Can’t you figure out who you’re putting on? I mean this is a political position, she’s probably going to take advantage of it. You’re talking to middle America when you have the Super Bowl, so you can have entertainment. Let’s have, you know, decent wholesome entertainment, and not use it as a platform to attack the people who, you know, put their lives at risk to save us. (par. 9)

If one were to listen to the music and lyrics without viewing the video, the conclusion could be drawn that the song is simply a tribute to Knowles’s southern roots, a declaration of her personal preferences, and a celebration of her agency as an independent black woman. However, when viewing the video while listening to the music, and conducting a close reading of the lyrics, it is clear the narrative Beyoncé presents is far more complex and deeply political, though maybe not in the way that Giuliani suggests. It is not anti-law-enforcement, but rather, pro-black-survival, a celebration of blackness. In her article “Critical Discourse Analysis – A Primer”, Sue L.T. McGregor asserts that:

Discourse analysis challenges us to move from seeing language as abstract to seeing our words as having meaning in a particular historical, social, and political condition. Even more significant, our words (written or oral) are used to convey a broad sense of meanings and the meaning we convey with those words is identified by our immediate social, political, and historical conditions. (par. 4)

The musical style of the song is a subgenre of hip hop known as Trap Bounce. The term “trap music” refers to a specifically southern style of hip hop. The “trap” is the name given to the streets of poor black neighborhoods or the trap houses where cocaine deals are made. Southern rappers usually rapped about drug dealing in the genre’s inception. Bounce music is a style of hip hop which originated in the projects of New Orleans and is influenced by the city’s deeply rooted musical traditions. Producing a song in this musical style immediately signals entry into a creatively, chronologically and geographically black space, rife with suffering and full of triumph.

The language Knowles uses to communicate her personal/public narrative is what Geneva Smitherman refers to as Black Dialect, Black Language, or Black English. Smitherman writes:

Black Dialect is an Africanized form of English reflecting Black America’s linguistic-cultural African Heritage and the conditions of servitude, oppression and life in America. Black Language is Euro-American speech with an Afro-American meaning, nuance, tone, and gesture. The Black idiom is used by 80 to 90 percent of American Blacks, at least some of the time. (2)

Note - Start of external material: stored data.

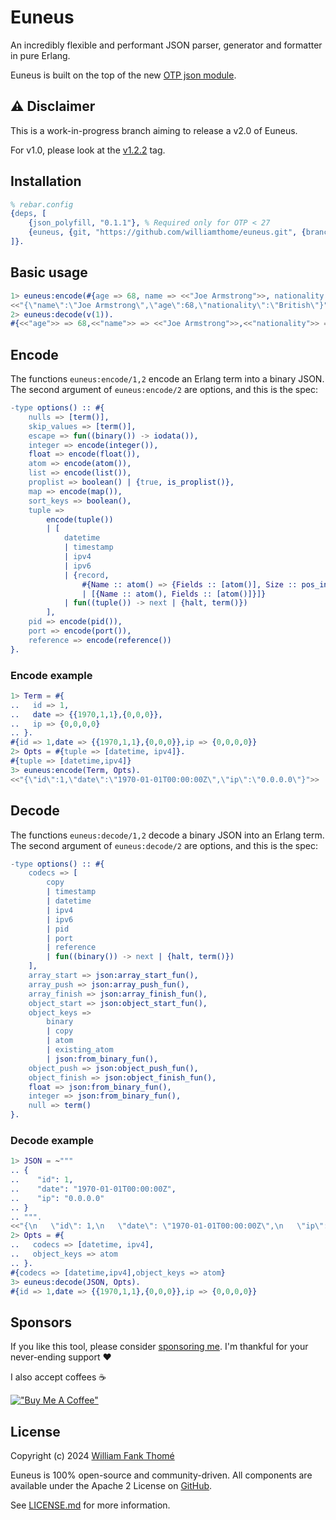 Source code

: # Euneus

An incredibly flexible and performant JSON parser, generator and formatter in pure Erlang.

Euneus is built on the top of the new [OTP json module](https://erlang.org/documentation/doc-15.0-rc3/lib/stdlib-6.0/doc/html/json.html).

## ⚠️ Disclaimer

This is a work-in-progress branch aiming to release a v2.0 of Euneus.

For v1.0, please look at the [v1.2.2](https://github.com/williamthome/euneus/tree/v1.2.2) tag.

## Installation

```erlang
% rebar.config
{deps, [
    {json_polyfill, "0.1.1"}, % Required only for OTP < 27
    {euneus, {git, "https://github.com/williamthome/euneus.git", {branch, "main"}}}
]}.
```

## Basic usage

```erlang
1> euneus:encode(#{age => 68, name => <<"Joe Armstrong">>, nationality => <<"British">>}).
<<"{\"name\":\"Joe Armstrong\",\"age\":68,\"nationality\":\"British\"}">>
2> euneus:decode(v(1)).
#{<<"age">> => 68,<<"name">> => <<"Joe Armstrong">>,<<"nationality">> => <<"British">>}
```

## Encode

The functions `euneus:encode/1,2` encode an Erlang term into a binary JSON.
The second argument of `euneus:encode/2` are options, and this is the spec:

```erlang
-type options() :: #{
    nulls => [term()],
    skip_values => [term()],
    escape => fun((binary()) -> iodata()),
    integer => encode(integer()),
    float => encode(float()),
    atom => encode(atom()),
    list => encode(list()),
    proplist => boolean() | {true, is_proplist()},
    map => encode(map()),
    sort_keys => boolean(),
    tuple =>
        encode(tuple())
        | [
            datetime
            | timestamp
            | ipv4
            | ipv6
            | {record,
                #{Name :: atom() => {Fields :: [atom()], Size :: pos_integer()}}
                | [{Name :: atom(), Fields :: [atom()]}]}
            | fun((tuple()) -> next | {halt, term()})
        ],
    pid => encode(pid()),
    port => encode(port()),
    reference => encode(reference())
}.
```

### Encode example

```erlang
1> Term = #{
..   id => 1,
..   date => {{1970,1,1},{0,0,0}},
..   ip => {0,0,0,0}
.. }.
#{id => 1,date => {{1970,1,1},{0,0,0}},ip => {0,0,0,0}}
2> Opts = #{tuple => [datetime, ipv4]}.
#{tuple => [datetime,ipv4]}
3> euneus:encode(Term, Opts).
<<"{\"id\":1,\"date\":\"1970-01-01T00:00:00Z\",\"ip\":\"0.0.0.0\"}">>
```

## Decode

The functions `euneus:decode/1,2` decode a binary JSON into an Erlang term.
The second argument of `euneus:decode/2` are options, and this is the spec:

```erlang
-type options() :: #{
    codecs => [
        copy
        | timestamp
        | datetime
        | ipv4
        | ipv6
        | pid
        | port
        | reference
        | fun((binary()) -> next | {halt, term()})
    ],
    array_start => json:array_start_fun(),
    array_push => json:array_push_fun(),
    array_finish => json:array_finish_fun(),
    object_start => json:object_start_fun(),
    object_keys =>
        binary
        | copy
        | atom
        | existing_atom
        | json:from_binary_fun(),
    object_push => json:object_push_fun(),
    object_finish => json:object_finish_fun(),
    float => json:from_binary_fun(),
    integer => json:from_binary_fun(),
    null => term()
}.
```

### Decode example

```erlang
1> JSON = ~"""
.. {
..    "id": 1,
..    "date": "1970-01-01T00:00:00Z",
..    "ip": "0.0.0.0"
.. }
.. """.
<<"{\n   \"id\": 1,\n   \"date\": \"1970-01-01T00:00:00Z\",\n   \"ip\": \"0.0.0.0\"\n}">>
2> Opts = #{
..   codecs => [datetime, ipv4],
..   object_keys => atom
.. }.
#{codecs => [datetime,ipv4],object_keys => atom}
3> euneus:decode(JSON, Opts).
#{id => 1,date => {{1970,1,1},{0,0,0}},ip => {0,0,0,0}}

```

## Sponsors

If you like this tool, please consider [sponsoring me](https://github.com/sponsors/williamthome).
I'm thankful for your never-ending support :heart:

I also accept coffees :coffee:

[!["Buy Me A Coffee"](https://www.buymeacoffee.com/assets/img/custom_images/orange_img.png)](https://www.buymeacoffee.com/williamthome)

## License

Copyright (c) 2024 [William Fank Thomé](https://github.com/williamthome)

Euneus is 100% open-source and community-driven. All components are
available under the Apache 2 License on [GitHub](https://github.com/williamthome/euneus).

See [LICENSE.md](LICENSE.md) for more information.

Knowles’s use of rhyme, current cultural colloquialisms such as “haters”, “fly”, “twirl”, “rock”, and “trick” (among others), as well as call and response, give the song a hip hop/spoken word quality. This distinction is important because it sets “Formation” apart from the rest of her catalogue of popular music. Hip Hop and spoken word poetry traditionally have been vehicles for black activist rhetoric. A common feature of these forms is their ability to entertain and inform simultaneously, with the goal being to “drop knowledge” while using a rhythmic mnemonic device that can be remembered and repeated.

The name “Formation” itself implies a planned arrangement or structure. This refers to the construction of knowledge about blackness, black womanhood, and black oppression. It also applies to the structure of Black Language, which has historically been associated with a lack of intellectual ability and education. However, this dialect with its regional variations, has a concrete set of grammatical rules that are understood by most black people to some degree due to a shared history and experience, yet more difficult for others outside the culture to interpret. A New Yorker article on the topic of Black English paraphrases the linguist John McWhorter: “…someone who studied Black English as a foreign language would have a hard time figuring out when, and how, to deploy it”. The title of the song is also a call to action, a pledge of solidarity, and the establishment of a structure of protection against an ensuing battle, all of which Knowles directs toward black women as she repeatedly chants, “Ok, ladies now let’s get in formation” (cause I slay)” (“Formation”).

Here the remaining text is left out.